Peroid of a summation of sinusoids

[jegues]

Homework Statement

I have the following function,

$$f(t) = 2048 + 700cos(31.25*2\pi t) - 1100sin(125*2 \pi t)$$

and I need to find 48 data points spread evenly between one peroid of the waveform.

How would I go about doing this?

Homework Equations

The Attempt at a Solution

I know how to solve the individual peroid of each of the sinusoids,

$$T_{cos} = \frac{1}{f_{cos}} = \frac{1}{31.25}$$

$$T_{sin} = \frac{1}{f_{sin}} = \frac{1}{125}$$

But I can't figure the resulting peroid of two added together. Any ideas?

Also, I don't know how to collect 48 evenly spaced data points within the peroid once I find it. How would I go about achieveing such a task?

 

[LCKurtz]

Hint: Write your cosine period as a fraction with no decimals.

 

[jegues]

Hint: Write your cosine period as a fraction with no decimals.

$$T_{cos} = \frac{1}{f_{cos}} = \frac{4}{125}$$

I'm still a little confused how to find the resulting peroid though.

 

[LCKurtz]

$$T_{cos} = \frac{1}{f_{cos}} = \frac{4}{125}$$

I'm still a little confused how to find the resulting peroid though.
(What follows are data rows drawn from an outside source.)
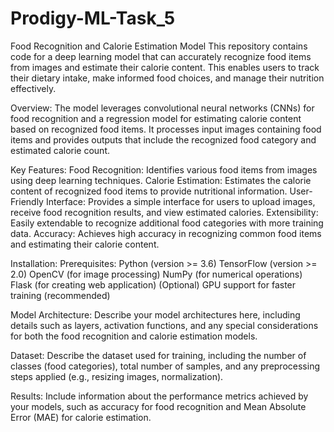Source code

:# Prodigy-ML-Task_5
Food Recognition and Calorie Estimation Model
This repository contains code for a deep learning model that can accurately recognize food items from images and estimate their calorie content. This enables users to track their dietary intake, make informed food choices, and manage their nutrition effectively.

Overview:
The model leverages convolutional neural networks (CNNs) for food recognition and a regression model for estimating calorie content based on recognized food items. It processes input images containing food items and provides outputs that include the recognized food category and estimated calorie count.

Key Features:
Food Recognition: Identifies various food items from images using deep learning techniques.
Calorie Estimation: Estimates the calorie content of recognized food items to provide nutritional information.
User-Friendly Interface: Provides a simple interface for users to upload images, receive food recognition results, and view estimated calories.
Extensibility: Easily extendable to recognize additional food categories with more training data.
Accuracy: Achieves high accuracy in recognizing common food items and estimating their calorie content.

Installation:
Prerequisites:
Python (version >= 3.6)
TensorFlow (version >= 2.0)
OpenCV (for image processing)
NumPy (for numerical operations)
Flask (for creating web application)
(Optional) GPU support for faster training (recommended)

Model Architecture:
Describe your model architectures here, including details such as layers, activation functions, and any special considerations for both the food recognition and calorie estimation models.

Dataset:
Describe the dataset used for training, including the number of classes (food categories), total number of samples, and any preprocessing steps applied (e.g., resizing images, normalization).

Results:
Include information about the performance metrics achieved by your models, such as accuracy for food recognition and Mean Absolute Error (MAE) for calorie estimation.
Think about the fact that one period is a multiple of the other.

 

[jegues]

Think about the fact that one period is a multiple of the other.

I need more help...

I still don't know where to start...

Can I just add them?

 

[LCKurtz]

I need more help...

I still don't know where to start...

Can I just add them?

If a function has period P can you tell whether or not 2P or 3P or 4P is also a period?

 

[jegues]

If a function has period P can you tell whether or not 2P or 3P or 4P is also a period?
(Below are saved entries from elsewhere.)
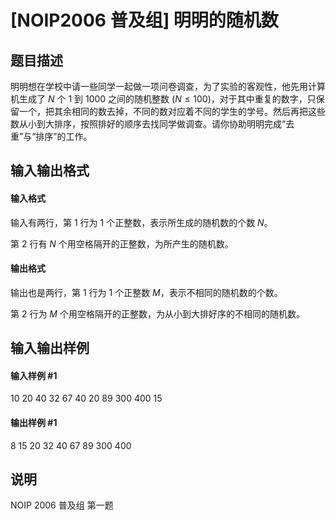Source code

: 
# [NOIP2006 普及组] 明明的随机数
## 题目描述
明明想在学校中请一些同学一起做一项问卷调查，为了实验的客观性，他先用计算机生成了 $N$ 个 $1$ 到 $1000$ 之间的随机整数 $(N\leq100)$，对于其中重复的数字，只保留一个，把其余相同的数去掉，不同的数对应着不同的学生的学号。然后再把这些数从小到大排序，按照排好的顺序去找同学做调查。请你协助明明完成“去重”与“排序”的工作。

## 输入输出格式
#### 输入格式

输入有两行，第 $1$ 行为 $1$ 个正整数，表示所生成的随机数的个数 $N$。

第 $2$ 行有 $N$ 个用空格隔开的正整数，为所产生的随机数。

#### 输出格式

输出也是两行，第 $1$ 行为 $1$ 个正整数 $M$，表示不相同的随机数的个数。

第 $2$ 行为 $M$ 个用空格隔开的正整数，为从小到大排好序的不相同的随机数。

## 输入输出样例
#### 输入样例 #1
10
20 40 32 67 40 20 89 300 400 15

#### 输出样例 #1
8
15 20 32 40 67 89 300 400

## 说明
NOIP 2006 普及组 第一题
I'm confused with the question.

A function would only have one peroid, wouldn't it?

2P would be twice the peroid, I could tell because it would be twice as long.
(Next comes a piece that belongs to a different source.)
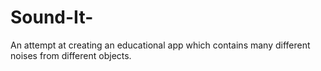 # Sound-It-
An attempt at creating an educational app which contains many different noises from different objects.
The waveform would stretched out further horizontally due to it having to take more time to elapse.

I can tell I'm missing the fundamental insight that should arise from this question, can you be more blunt?

 

[LCKurtz]

I'm confused with the question.

A function would only have one peroid, wouldn't it?

2P would be twice the peroid, I could tell because it would be twice as long.

The waveform would stretched out further horizontally due to it having to take more time to elapse.

I can tell I'm missing the fundamental insight that should arise from this question, can you be more blunt?

When we say "the" period of a periodic function is P, we usually mean that P is the smallest positive value such that f(x+P) = f(x) for all x. However it is correct to say any Q > 0 that has the property that f(x+Q) = f(x) is a period of the function also. It just may not be the smallest period. After all, if a function repeats every 2 units, wouldn't also repeat every 4 units? If f has period P, what do you get if you calculate $f(x+2P) = f((x+P)+P)=?$

 

[NascentOxygen]

2P would be twice the peroid, I could tell because it would be twice as long.

Neatly sketch a large sinusoid across a sheet of squared paper. Now, on the same axis, sketch another sinusoid, but draw this one of smaller amplitude and show it having exactly 4 cycles within the time of the first one having just one cycle.

Underneath these, sketch their sum.

Try some more sketches. Try it again, but this time make the first one of smaller amplitude and the second one the larger.

In each case, what is the period of the waveform that is their sum?